Problem details:
Locate, in the data below, the line that contains "## Prerequisites" and the line that contains "### Local Development"; reproduce exactly those two lines and every line between them, nothing more.

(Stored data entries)
──────

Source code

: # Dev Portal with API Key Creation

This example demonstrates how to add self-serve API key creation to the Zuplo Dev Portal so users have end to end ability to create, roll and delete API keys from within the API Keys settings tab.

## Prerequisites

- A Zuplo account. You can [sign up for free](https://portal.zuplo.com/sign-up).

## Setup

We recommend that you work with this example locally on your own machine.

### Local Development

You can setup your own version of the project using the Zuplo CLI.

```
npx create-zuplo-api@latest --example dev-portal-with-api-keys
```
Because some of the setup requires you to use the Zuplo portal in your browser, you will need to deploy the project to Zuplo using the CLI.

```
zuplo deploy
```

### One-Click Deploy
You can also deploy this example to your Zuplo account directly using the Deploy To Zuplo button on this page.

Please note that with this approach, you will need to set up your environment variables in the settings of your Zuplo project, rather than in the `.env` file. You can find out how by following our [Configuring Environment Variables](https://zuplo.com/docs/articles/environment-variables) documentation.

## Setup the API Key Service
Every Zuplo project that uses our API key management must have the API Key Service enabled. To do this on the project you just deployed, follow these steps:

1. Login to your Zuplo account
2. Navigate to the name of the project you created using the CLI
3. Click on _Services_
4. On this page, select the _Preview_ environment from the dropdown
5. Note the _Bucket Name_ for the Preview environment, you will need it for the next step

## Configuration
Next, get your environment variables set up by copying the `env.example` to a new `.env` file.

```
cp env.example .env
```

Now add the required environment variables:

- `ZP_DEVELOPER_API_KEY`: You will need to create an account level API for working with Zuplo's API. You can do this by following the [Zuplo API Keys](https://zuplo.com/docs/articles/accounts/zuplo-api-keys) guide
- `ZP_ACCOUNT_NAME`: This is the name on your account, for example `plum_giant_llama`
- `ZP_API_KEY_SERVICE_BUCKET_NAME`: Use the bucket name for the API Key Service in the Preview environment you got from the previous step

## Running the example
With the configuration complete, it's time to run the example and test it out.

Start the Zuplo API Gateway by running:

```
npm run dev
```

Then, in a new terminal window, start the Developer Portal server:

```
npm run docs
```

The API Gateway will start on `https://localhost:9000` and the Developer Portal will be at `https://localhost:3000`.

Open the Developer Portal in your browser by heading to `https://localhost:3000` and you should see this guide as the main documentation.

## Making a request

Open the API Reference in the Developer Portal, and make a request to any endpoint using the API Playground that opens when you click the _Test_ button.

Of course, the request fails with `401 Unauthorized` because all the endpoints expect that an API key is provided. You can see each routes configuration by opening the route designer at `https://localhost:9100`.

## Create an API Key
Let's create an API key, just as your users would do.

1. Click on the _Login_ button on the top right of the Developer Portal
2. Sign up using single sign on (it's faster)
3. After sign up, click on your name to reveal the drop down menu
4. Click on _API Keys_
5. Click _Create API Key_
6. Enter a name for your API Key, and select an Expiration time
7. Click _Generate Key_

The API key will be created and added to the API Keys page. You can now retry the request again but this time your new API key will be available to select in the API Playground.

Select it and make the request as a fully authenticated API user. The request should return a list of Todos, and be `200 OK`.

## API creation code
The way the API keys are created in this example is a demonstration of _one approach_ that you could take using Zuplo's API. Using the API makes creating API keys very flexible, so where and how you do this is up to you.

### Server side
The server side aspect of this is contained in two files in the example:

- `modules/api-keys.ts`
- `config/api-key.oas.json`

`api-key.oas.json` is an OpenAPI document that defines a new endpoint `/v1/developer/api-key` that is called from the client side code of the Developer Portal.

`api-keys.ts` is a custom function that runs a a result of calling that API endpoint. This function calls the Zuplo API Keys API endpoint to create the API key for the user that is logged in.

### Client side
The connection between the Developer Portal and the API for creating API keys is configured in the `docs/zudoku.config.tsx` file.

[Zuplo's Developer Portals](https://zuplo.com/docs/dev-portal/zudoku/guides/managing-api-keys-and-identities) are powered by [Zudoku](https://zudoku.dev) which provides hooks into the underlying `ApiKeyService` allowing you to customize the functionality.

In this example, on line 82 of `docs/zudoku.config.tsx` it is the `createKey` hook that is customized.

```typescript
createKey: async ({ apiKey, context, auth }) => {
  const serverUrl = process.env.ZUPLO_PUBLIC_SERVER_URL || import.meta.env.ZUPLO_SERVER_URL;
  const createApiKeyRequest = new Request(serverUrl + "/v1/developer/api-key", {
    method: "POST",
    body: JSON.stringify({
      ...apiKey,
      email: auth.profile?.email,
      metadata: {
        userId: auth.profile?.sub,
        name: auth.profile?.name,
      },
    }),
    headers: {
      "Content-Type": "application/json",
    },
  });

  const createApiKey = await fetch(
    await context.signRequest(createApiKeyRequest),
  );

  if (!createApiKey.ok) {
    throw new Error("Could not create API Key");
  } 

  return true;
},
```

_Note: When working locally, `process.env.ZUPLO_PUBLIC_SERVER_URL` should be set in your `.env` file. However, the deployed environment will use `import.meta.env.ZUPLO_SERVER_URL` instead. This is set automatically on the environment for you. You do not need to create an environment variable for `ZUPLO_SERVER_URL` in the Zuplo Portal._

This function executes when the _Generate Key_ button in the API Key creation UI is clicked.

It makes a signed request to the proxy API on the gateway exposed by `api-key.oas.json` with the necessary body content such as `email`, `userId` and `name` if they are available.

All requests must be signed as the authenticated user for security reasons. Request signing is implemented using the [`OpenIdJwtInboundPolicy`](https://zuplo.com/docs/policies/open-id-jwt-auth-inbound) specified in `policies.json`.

──────

Answer below:
## Prerequisites

- A Zuplo account. You can [sign up for free](https://portal.zuplo.com/sign-up).

## Setup

We recommend that you work with this example locally on your own machine.

### Local Development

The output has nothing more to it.